Tons of options:
- It actually sounds like you "might" be happy in academia, but would want a more research-focused place. Whether you would be competitive for those positions I do not know but they certainly exist. This would also likely mitigate the pay issue. I'm not sure I know anyone in an AMC research position earning less than 100k. Which isn't fabulously wealthy, but I'm guessing is far better than a teaching institution.
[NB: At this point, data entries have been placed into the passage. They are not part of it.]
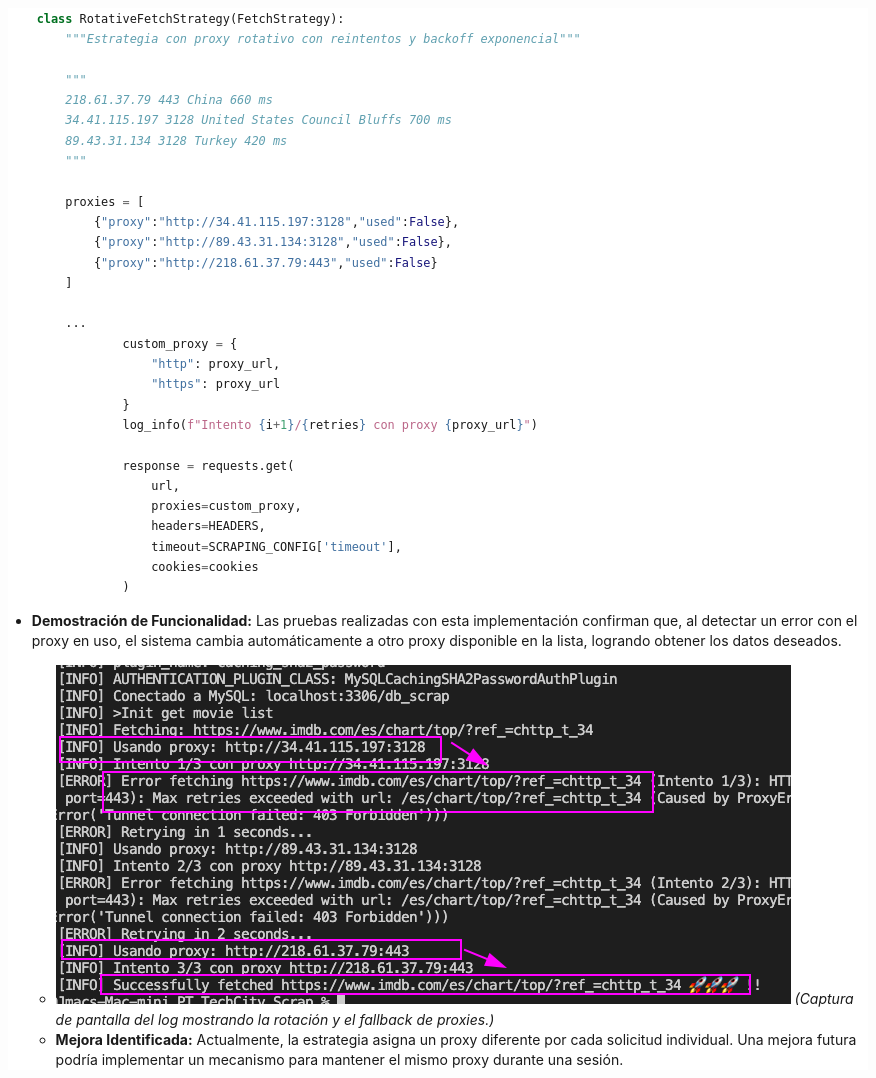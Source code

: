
 ```python
    class RotativeFetchStrategy(FetchStrategy):
        """Estrategia con proxy rotativo con reintentos y backoff exponencial"""

        """
        218.61.37.79 443 China 660 ms
        34.41.115.197 3128 United States Council Bluffs 700 ms
        89.43.31.134 3128 Turkey 420 ms
        """

        proxies = [
            {"proxy":"http://34.41.115.197:3128","used":False},
            {"proxy":"http://89.43.31.134:3128","used":False},
            {"proxy":"http://218.61.37.79:443","used":False}
        ]

        ...
                custom_proxy = {
                    "http": proxy_url,
                    "https": proxy_url
                }
                log_info(f"Intento {i+1}/{retries} con proxy {proxy_url}")

                response = requests.get(
                    url,
                    proxies=custom_proxy,
                    headers=HEADERS,
                    timeout=SCRAPING_CONFIG['timeout'],
                    cookies=cookies
                )
```

- **Demostración de Funcionalidad:** Las pruebas realizadas con esta implementación confirman que, al detectar un error con el proxy en uso, el sistema cambia automáticamente a otro proxy disponible en la lista, logrando obtener los datos deseados.

  - ![Registro de rotación de proxies](.readme_img/proxy_rotativo.png)
    *(Captura de pantalla del log mostrando la rotación y el *fallback* de proxies.)*
  - **Mejora Identificada:** Actualmente, la estrategia asigna un proxy diferente por cada solicitud individual. Una mejora futura podría implementar un mecanismo para mantener el mismo proxy durante una sesión.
- A lot also depends on your background/interests/skills. Assessment/psychometrics? Digital interventions? Psychophysiology? Psych epidemiology? You could work for testing companies, RAND/RTI or similar, government research job (CDC, state health dept), government administrative job (NIH Program Official, FDA), one of umpteen mhealth startups, one of umpteen "we made an EHR interface tool thing-y" startups, journalism science writing, professional grant writing agencies, you can step into professional research roles as a lab manager that may or may not pay more than a teaching institute (i.e., my post-doc makes 60k, we have PhD level "lab managers" make 70-80k at entry that can escalate to 100k+ with experience). AMCs hire comical amounts of admin support staff to support the burgeoning bureaucracy and whims of leadership. The list goes on.
Can take some time to weave your way into these roles, but , if you have diverse interests, a foundational skillset and a willingness to learn the options are out there. People get too locked into the "clinician or professor" dichotomy in this field.